Fast forward 10 years — my dad’s business, along with millions of others, are under threat from Congress and the PRO Act. This “pro-labor” bill is anything but pro-labor. In fact, it sacrifices independent contractors, freelancers and the small businesses that rely on them in the name of protecting organized labor from “greedy” corporate America. The PRO Act passed the House in March and is now waiting for Senate deliberations. But if the Senate is wise, it’ll kill this bill where it stands.
My family is particularly concerned with one piece of the bill that states that an employee can only be considered an independent contractor if “the service is performed outside the usual course of the business of the employer.” By that standard, none of the workers my family hires would qualify as independent contractors because their work cleaning ATMs is a part of the usual course of business. In order to keep them on, they’d all have to be regarded as regular employees.
Why’s that a problem? Just ask my dad.
The cost of having everyone as an employee is far outside of his margin. He’ll be on the hook to pay payroll taxes, 401k matching contributions, and to buy new trucks and equipment. What’s more, his own insurance costs would skyrocket since ATM Detailing consists of 19 contractors scattered across the Midwest, working just a few hours a week. If my dad is required to follow new regulations and pay the taxes, he’ll only be able to keep two employees on as full-time workers. And those two workers would have quite the job on their hands. They’d essentially become travelling cleaners, roaming the Midwest to manage all the work.
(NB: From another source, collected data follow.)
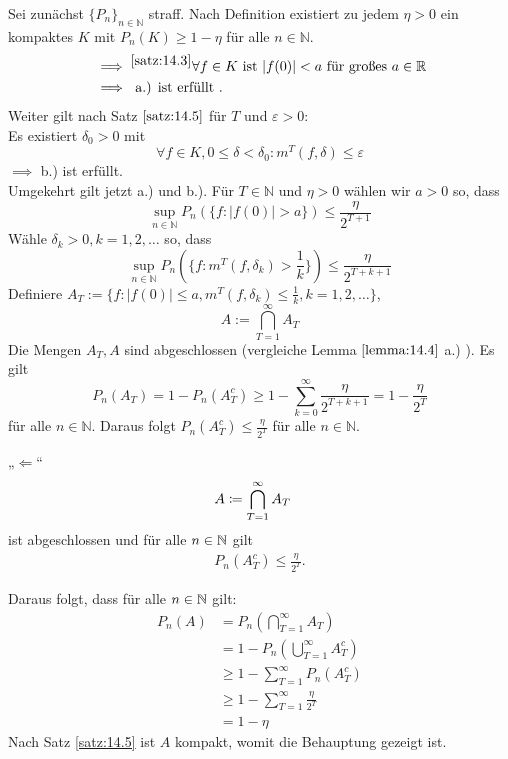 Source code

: \documentclass[a4paper,twoside,DIV15,BCOR12mm]{scrbook}
\begin{document}
  \begin{beweis}
    Sei zunächst $\{P_n\}_{n\in\mathbb N}$ straff. Nach Definition existiert zu jedem $\eta>0$ ein kompaktes $K$ mit $P_n(K)\geq 1-\eta$ für alle $n\in\mathbb N$. 
    \begin{align*}
      & \implies^{\ref{satz:14.3}} \forall f\in K \text{ ist }\vert f(0)\vert<a \text{ für großes }a\in\mathbb R \\
& \implies \text{ a.) ist erfüllt }.
    \end{align*}
Weiter gilt nach Satz $\ref{satz:14.5}$ für $T$ und $\varepsilon>0$: \\
Es existiert $\delta_0>0$ mit
\[
\forall f\in K,0\leq\delta<\delta_0:m^T(f,\delta)\leq\varepsilon
\]
$\implies$ b.) ist erfüllt. \\
Umgekehrt gilt jetzt a.) und b.). Für $T\in\mathbb N$ und $\eta>0$ wählen wir $a>0$ so, dass
\[
\sup_{n\in\mathbb N}P_n(\{f:\vert f(0)\vert>a\})\leq\frac{\eta}{2^{T+1}}
\]
Wähle $\delta_k>0, k=1,2,\dots$ so, dass
\[
\sup_{n\in\mathbb N}P_n(\{f:m^T(f,\delta_k)>\frac{1}{k}\})\leq\frac{\eta}{2^{T+k+1}}
\]
Definiere $A_T:=\{f:\vert f(0)\vert\leq a,m^T(f,\delta_k)\leq\frac{1}{k},k=1,2,\dots \}$,
\[
A:=\bigcap_{T=1}^\infty A_T
\]
Die Mengen $A_T,A$ sind abgeschlossen (vergleiche Lemma $\ref{lemma:14.4}$ a.) ). Es gilt
\[
P_n(A_T)=1-P_n(A_T^c)\geq1-\sum_{k=0}^\infty\frac{\eta}{2^{T+k+1}}=1-\frac{\eta}{2^T}
\]
für alle $n\in\mathbb N$. Daraus folgt $P_n(A_T^c)\leq\frac{\eta}{2^T}$ für alle $n\in\mathbb N$.

„$\Longleftarrow$“
\begin{align*}
A &\da \bigcap_{T=1}^\infty A_T
\end{align*}
ist abgeschlossen und für alle $n\in\mathbb{N}$ gilt
\begin{align*}
P_n(A_T^{c}) \le \frac\eta{2^T}.
\end{align*}

Daraus folgt, dass  für alle $n\in \mathbb{N}$ gilt:
\begin{align*}
P_n(A) &= P_n(\bigcap_{T=1}^\infty A_T)\\
&= 1-P_n(\bigcup_{T=1}^\infty A_T^c) \\
&\ge 1 - \sum_{T=1}^\infty P_n(A_T^c) \\
&\ge 1 - \sum_{T=1}^\infty \frac\eta{2^T} \\
&=1-\eta
\end{align*}
Nach Satz \ref{satz:14.5} ist $A$ kompakt, womit die Behauptung gezeigt ist.
\end{beweis}
\end{document}
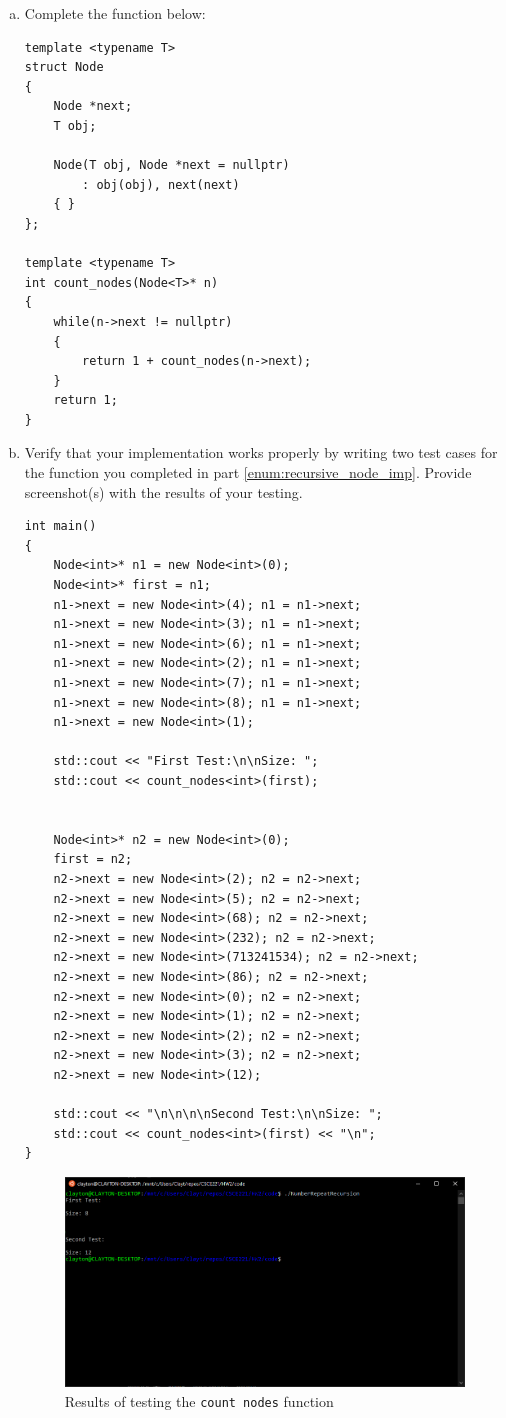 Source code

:\documentclass[english]{article}
\newcommand*{\code}[1]{\texttt{#1}}
\begin{document}
\begin{enumerate}[(a)]
  \item Complete the function below:
  \label{enum:recursive_node_imp}

\begin{lstlisting}
template <typename T>
struct Node
{
    Node *next;
    T obj;

    Node(T obj, Node *next = nullptr)
        : obj(obj), next(next)
    { }
};

template <typename T>
int count_nodes(Node<T>* n)
{
    while(n->next != nullptr)
    {
        return 1 + count_nodes(n->next);
    }
    return 1;
}
\end{lstlisting}

  \item Verify that your implementation works properly by writing two test cases for the function you completed in part \ref{enum:recursive_node_imp}. Provide screenshot(s) with the results of your testing.

\begin{lstlisting}
int main()
{
    Node<int>* n1 = new Node<int>(0);
    Node<int>* first = n1;
    n1->next = new Node<int>(4); n1 = n1->next;
    n1->next = new Node<int>(3); n1 = n1->next;
    n1->next = new Node<int>(6); n1 = n1->next;
    n1->next = new Node<int>(2); n1 = n1->next;
    n1->next = new Node<int>(7); n1 = n1->next;
    n1->next = new Node<int>(8); n1 = n1->next;
    n1->next = new Node<int>(1);

    std::cout << "First Test:\n\nSize: ";
    std::cout << count_nodes<int>(first);


    Node<int>* n2 = new Node<int>(0);
    first = n2;
    n2->next = new Node<int>(2); n2 = n2->next;
    n2->next = new Node<int>(5); n2 = n2->next;
    n2->next = new Node<int>(68); n2 = n2->next;
    n2->next = new Node<int>(232); n2 = n2->next;
    n2->next = new Node<int>(713241534); n2 = n2->next;
    n2->next = new Node<int>(86); n2 = n2->next;
    n2->next = new Node<int>(0); n2 = n2->next;
    n2->next = new Node<int>(1); n2 = n2->next;
    n2->next = new Node<int>(2); n2 = n2->next;
    n2->next = new Node<int>(3); n2 = n2->next;
    n2->next = new Node<int>(12);

    std::cout << "\n\n\n\nSecond Test:\n\nSize: ";
    std::cout << count_nodes<int>(first) << "\n";
}
\end{lstlisting}

\begin{figure}[H]
    \centering
    \includegraphics[width=0.8\linewidth]{2-tests.png}
    \caption{Results of testing the \code{count nodes} function}
    \label{fig:intersection_tests}
 \end{figure}  


\end{enumerate}
\end{document}
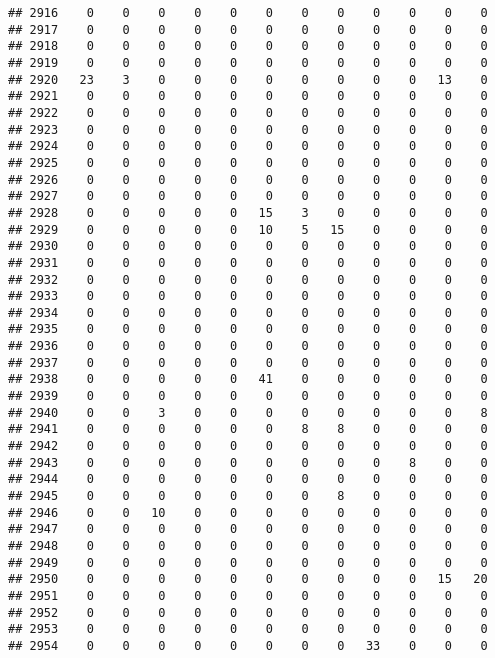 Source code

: \documentclass[]{article}
\begin{document}
\begin{verbatim}
## 2916    0    0    0    0    0    0    0    0    0    0    0    0
## 2917    0    0    0    0    0    0    0    0    0    0    0    0
## 2918    0    0    0    0    0    0    0    0    0    0    0    0
## 2919    0    0    0    0    0    0    0    0    0    0    0    0
## 2920   23    3    0    0    0    0    0    0    0    0   13    0
## 2921    0    0    0    0    0    0    0    0    0    0    0    0
## 2922    0    0    0    0    0    0    0    0    0    0    0    0
## 2923    0    0    0    0    0    0    0    0    0    0    0    0
## 2924    0    0    0    0    0    0    0    0    0    0    0    0
## 2925    0    0    0    0    0    0    0    0    0    0    0    0
## 2926    0    0    0    0    0    0    0    0    0    0    0    0
## 2927    0    0    0    0    0    0    0    0    0    0    0    0
## 2928    0    0    0    0    0   15    3    0    0    0    0    0
## 2929    0    0    0    0    0   10    5   15    0    0    0    0
## 2930    0    0    0    0    0    0    0    0    0    0    0    0
## 2931    0    0    0    0    0    0    0    0    0    0    0    0
## 2932    0    0    0    0    0    0    0    0    0    0    0    0
## 2933    0    0    0    0    0    0    0    0    0    0    0    0
## 2934    0    0    0    0    0    0    0    0    0    0    0    0
## 2935    0    0    0    0    0    0    0    0    0    0    0    0
## 2936    0    0    0    0    0    0    0    0    0    0    0    0
## 2937    0    0    0    0    0    0    0    0    0    0    0    0
## 2938    0    0    0    0    0   41    0    0    0    0    0    0
## 2939    0    0    0    0    0    0    0    0    0    0    0    0
## 2940    0    0    3    0    0    0    0    0    0    0    0    8
## 2941    0    0    0    0    0    0    8    8    0    0    0    0
## 2942    0    0    0    0    0    0    0    0    0    0    0    0
## 2943    0    0    0    0    0    0    0    0    0    8    0    0
## 2944    0    0    0    0    0    0    0    0    0    0    0    0
## 2945    0    0    0    0    0    0    0    8    0    0    0    0
## 2946    0    0   10    0    0    0    0    0    0    0    0    0
## 2947    0    0    0    0    0    0    0    0    0    0    0    0
## 2948    0    0    0    0    0    0    0    0    0    0    0    0
## 2949    0    0    0    0    0    0    0    0    0    0    0    0
## 2950    0    0    0    0    0    0    0    0    0    0   15   20
## 2951    0    0    0    0    0    0    0    0    0    0    0    0
## 2952    0    0    0    0    0    0    0    0    0    0    0    0
## 2953    0    0    0    0    0    0    0    0    0    0    0    0
## 2954    0    0    0    0    0    0    0    0   33    0    0    0

\end{verbatim}
\end{document}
That’s bad news for dad’s employees. They’re a group of people as diverse as America: new mothers who want a side-hustle, immigrants who recently became citizens, and high schoolers who just want a summer job. They value flexibility over reliability. They’re not looking for a traditional 9-to-5, just something that works with their schedule that helps them afford their car payment, make their rent or pay their mortgage.
The PRO Act will cost all but two of dad’s employees their side hustle.
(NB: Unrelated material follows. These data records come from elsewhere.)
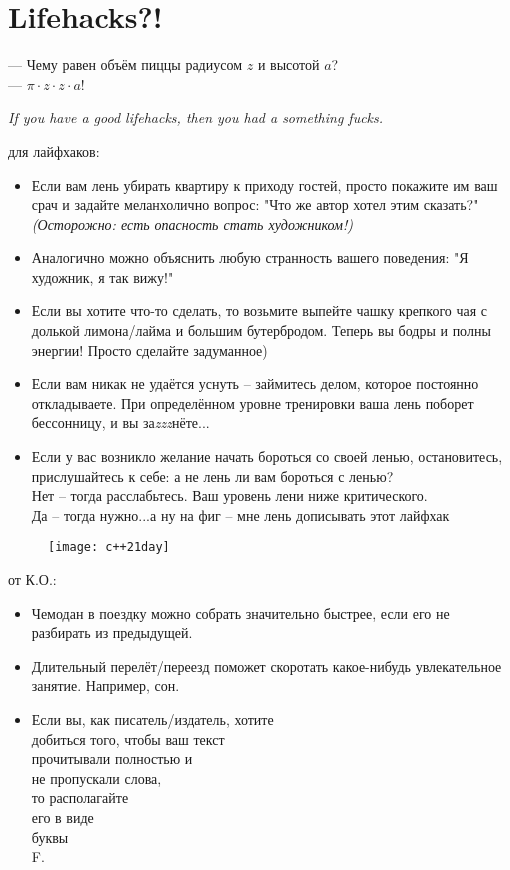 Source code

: \section{Lifehacks?!}
\begin{epigraph}
    --- Чему равен объём пиццы радиусом \( z \) и высотой \( a \)?\\
    --- \( \pi\cdot z\cdot z\cdot a \)!
\end{epigraph}

\noindent\emph{If you have a good lifehacks, then you had a something fucks.}

 для лайфхаков:
\begin{itemize}
    \item Если вам лень убирать квартиру к приходу гостей, просто покажите им ваш срач и задайте меланхолично вопрос: "Что же автор хотел этим сказать?" \emph{(Осторожно: есть опасность стать художником!)}
    \item Аналогично можно объяснить любую странность вашего поведения: "Я художник, я так вижу!"
    \item Если вы хотите что-то сделать, то возьмите выпейте чашку крепкого чая с долькой лимона/лайма и большим бутербродом. Теперь вы бодры и полны энергии! Просто сделайте задуманное)
    \item Если вам никак не удаётся уснуть -- займитесь делом, которое постоянно откладываете. При определённом уровне тренировки ваша лень поборет бессонницу, и вы за\emph{zzz}нёте...
    \item Если у вас возникло желание начать бороться со своей ленью, остановитесь, прислушайтесь к себе: а не лень ли вам бороться с ленью?\\
        Нет -- тогда расслабьтесь. Ваш уровень лени ниже критического.\\
        Да -- тогда нужно...а ну на фиг -- мне лень дописывать этот лайфхак
\end{itemize}

\pagebreak

\begin{figure}[ht!]
    \centering
    \texttt{[image: c++21day]}
\end{figure}

 от К.О.:
\begin{itemize}
    \item Чемодан в поездку можно собрать значительно быстрее, если его не разбирать из предыдущей.
    \item Длительный перелёт/переезд поможет скоротать какое-нибудь увлекательное занятие. Например, сон.
    \item Если вы, как писатель/издатель, хотите \\ добиться того, чтобы ваш текст \\
        прочитывали полностью и \\
        не пропускали слова, \\
        то располагайте \\
        его в виде \\
        буквы \\
        F.
\end{itemize} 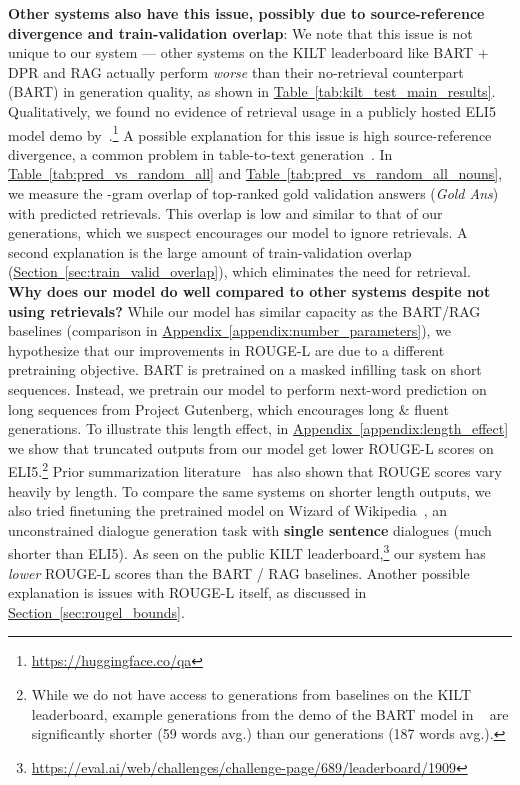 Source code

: \documentclass[11pt]{article}
\newcommand{\namedref}[2]{\hyperref[#2]{#1~\ref*{#2}}}
\newcommand{\sectionref}[1]{\namedref{Section}{#1}}
\newcommand{\tableref}[1]{\namedref{Table}{#1}}
\newcommand{\appendixref}[1]{\namedref{Appendix}{#1}}
\begin{document}
\noindent \textbf{Other systems also have this issue, possibly due to source-reference divergence and train-validation overlap}: We note that this issue is not unique to our system --- other systems on the KILT leaderboard like BART + DPR and RAG actually perform \emph{worse} than their no-retrieval counterpart (BART) in generation quality, as shown in \tableref{tab:kilt_test_main_results}. Qualitatively, we found no evidence of retrieval usage in a publicly hosted ELI5 model demo by~\citet{jernite2020}.\footnote{\url{https://huggingface.co/qa}} A possible explanation for this issue is high source-reference divergence, a common problem in table-to-text generation~\citep{wiseman2017challenges, tian2019sticking}. In \tableref{tab:pred_vs_random_all} and \tableref{tab:pred_vs_random_all_nouns}, we measure the -gram overlap of top-ranked gold validation answers (\emph{Gold Ans}) with predicted retrievals. This overlap is low and similar to that of our generations, which we suspect encourages our model to ignore retrievals. A second explanation is the large amount of train-validation overlap (\sectionref{sec:train_valid_overlap}), which eliminates the need for retrieval.\\


\noindent \textbf{Why does our model do well compared to other systems despite not using retrievals?} While our model has similar capacity as the BART/RAG baselines (comparison in \appendixref{appendix:number_parameters}), we hypothesize that our improvements in ROUGE-L are due to a different pretraining objective. BART is pretrained on a masked infilling task on short sequences. Instead, we pretrain our model to perform next-word prediction on long sequences from Project Gutenberg,  which encourages long \& fluent generations. To illustrate this length effect, in \appendixref{appendix:length_effect} we show that truncated outputs from our model get lower ROUGE-L scores on ELI5.\footnote{While we do not have access to generations from baselines on the KILT leaderboard, example generations from the demo of the BART model in ~\citet{jernite2020} are significantly shorter (59 words avg.) than our generations (187 words avg.).} Prior summarization literature~\citep{sun2019compare} has also shown that ROUGE scores vary heavily by length. To compare the same systems on shorter length outputs, we also tried finetuning the pretrained model on Wizard of Wikipedia~\citep{dinan2019wizard}, an unconstrained dialogue generation task with \textbf{single sentence} dialogues (much shorter than ELI5). As seen on the public KILT leaderboard,\footnote{\url{https://eval.ai/web/challenges/challenge-page/689/leaderboard/1909}} our system has \emph{lower} ROUGE-L scores than the BART / RAG baselines. Another possible explanation is issues with ROUGE-L itself, as discussed in \sectionref{sec:rougel_bounds}.\\
\end{document}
So why support it? Well, backers of the legislation claim it protects workers by giving more power to unions in collective bargaining and enforcing membership, which will lead to more equitable economic outcomes. Changing the definition of a contract work opens up a whole market of contractors for unions to tap into.
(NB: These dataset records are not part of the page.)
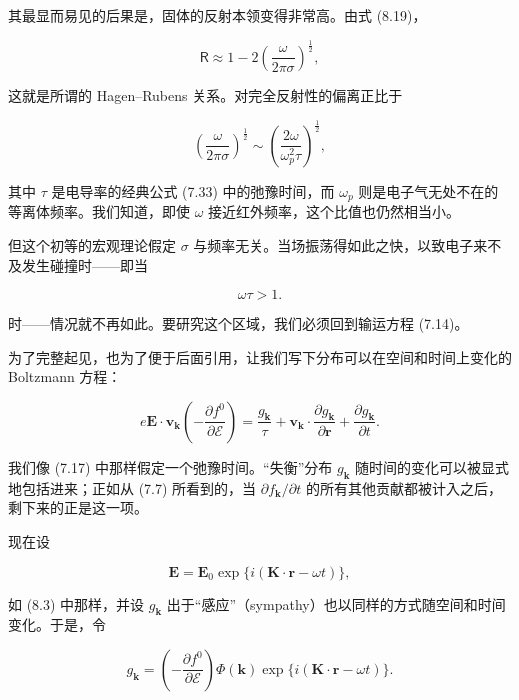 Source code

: 其最显而易见的后果是，固体的反射本领变得非常高。由式 (8.19)，

\begin{equation*}
\mathsf{R} \approx 1 - 2\left(\frac{\omega}{2\pi\sigma}\right)^{\frac{1}{2}},
\tag{8.81}
\end{equation*}

这就是所谓的 Hagen--Rubens 关系。对完全反射性的偏离正比于

\begin{equation*}
\left(\frac{\omega}{2\pi\sigma}\right)^{\frac{1}{2}} \sim \left(\frac{2\omega}{\omega_p^2\tau}\right)^{\frac{1}{2}},
\tag{8.82}
\end{equation*}

其中 $\tau$ 是电导率的经典公式 (7.33) 中的弛豫时间，而 $\omega_p$ 则是电子气无处不在的等离体频率。我们知道，即使 $\omega$ 接近红外频率，这个比值也仍然相当小。

但这个初等的宏观理论假定 $\sigma$ 与频率无关。当场振荡得如此之快，以致电子来不及发生碰撞时——即当

\begin{equation*}
\omega\tau > 1.
\tag{8.83}
\end{equation*}

时——情况就不再如此。要研究这个区域，我们必须回到输运方程 (7.14)。

为了完整起见，也为了便于后面引用，让我们写下分布可以在空间和时间上变化的 Boltzmann 方程：

\begin{equation*}
e\mathbf{E}\cdot\mathbf{v}_{\mathbf{k}}\left(-\frac{\partial f^0}{\partial\mathcal{E}}\right) = \frac{g_{\mathbf{k}}}{\tau} + \mathbf{v}_{\mathbf{k}}\cdot\frac{\partial g_{\mathbf{k}}}{\partial\mathbf{r}} + \frac{\partial g_{\mathbf{k}}}{\partial t}.
\tag{8.84}
\end{equation*}

我们像 (7.17) 中那样假定一个弛豫时间。“失衡”分布 $g_{\mathbf{k}}$ 随时间的变化可以被显式地包括进来；正如从 (7.7) 所看到的，当 $\partial f_{\mathbf{k}}/\partial t$ 的所有其他贡献都被计入之后，剩下来的正是这一项。

现在设

\begin{equation*}
\mathbf{E} = \mathbf{E}_0\exp\{i(\mathbf{K}\cdot\mathbf{r}-\omega t)\},
\tag{8.85}
\end{equation*}

如 (8.3) 中那样，并设 $g_{\mathbf{k}}$ 出于“感应”（sympathy）也以同样的方式随空间和时间变化。于是，令

\begin{equation*}
g_{\mathbf{k}} = \left(-\frac{\partial f^0}{\partial\mathcal{E}}\right)\Phi(\mathbf{k})\exp\{i(\mathbf{K}\cdot\mathbf{r}-\omega t)\}.
\tag{8.86}
\end{equation*}

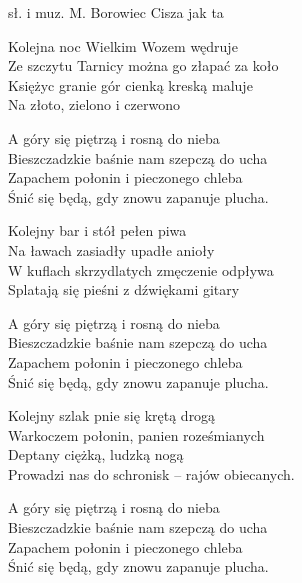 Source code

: {sł. i muz. M. Borowiec}
{Cisza jak ta}
\begin{text}
    \ifOneCol \else \small{ \fi
Kolejna noc Wielkim Wozem wędruje\\
Ze szczytu Tarnicy można go złapać za koło\\
Księżyc granie gór cienką kreską maluje\\
Na złoto, zielono i czerwono

\vin A góry się piętrzą i rosną do nieba\\
\vin Bieszczadzkie baśnie nam szepczą do ucha\\
\vin Zapachem połonin i pieczonego chleba\\
\vin Śnić się będą, gdy znowu zapanuje plucha.

Kolejny bar i stół pełen piwa\\
Na ławach zasiadły upadłe anioły\\
W kuflach skrzydlatych zmęczenie odpływa\\
Splatają się pieśni z dźwiękami gitary

\vin A góry się piętrzą i rosną do nieba\\
\vin Bieszczadzkie baśnie nam szepczą do ucha\\
\vin Zapachem połonin i pieczonego chleba\\
\vin Śnić się będą, gdy znowu zapanuje plucha.

\hfill\break
Kolejny szlak pnie się krętą drogą\\
Warkoczem połonin, panien roześmianych\\
Deptany ciężką, ludzką nogą\\
Prowadzi nas do schronisk – rajów obiecanych.

\vin A góry się piętrzą i rosną do nieba\\
\vin Bieszczadzkie baśnie nam szepczą do ucha\\
\vin Zapachem połonin i pieczonego chleba\\
\vin Śnić się będą, gdy znowu zapanuje plucha.
\ifOneCol \else } \fi
\end{text}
Uber is a great example. Their drivers are employed as independent contractors, but California’s AB5 law (the PRO Act’s inspiration) targeted Uber and Lyft by mandating they reclassify their workers as employees and provide benefits for full-time work. It didn’t make any sense, considering most drivers are part-time and rely on the flexibility of the work. Interestingly enough, major companies Uber and Lyft successfully pushed a ballot initiative to exempt them from the law. But small businesses are still required to follow it, and they’re suffering for it. Now my dad’s company and the rest of America’s small firms are under that same threat.
It’s the same story every time. Policies like those in the PRO Act only sound like they’ll create a Utopia—until they don’t. When workers start getting laid off by employers who can’t afford to take them on full time, and when the 14% of Americans who are independent contractors are forced into unions that may not represent them, that’s when things will stop seeming so rosy. Reclassifying these Americans makes the PRO Act pro-union, not pro-labor.
The PRO Act push by unions and Democratic Congress members shows that, in the fight to protect unions and knock big corporations down, they’re willing to sacrifice America’s small firms as collateral damage. At the end of the day, the bill doesn’t give freedom to workers, it merely limits their options. If the Senate truly has the interest of workers like my dad at heart, it’ll send this bill out with the garbage and save us all a lot of trouble.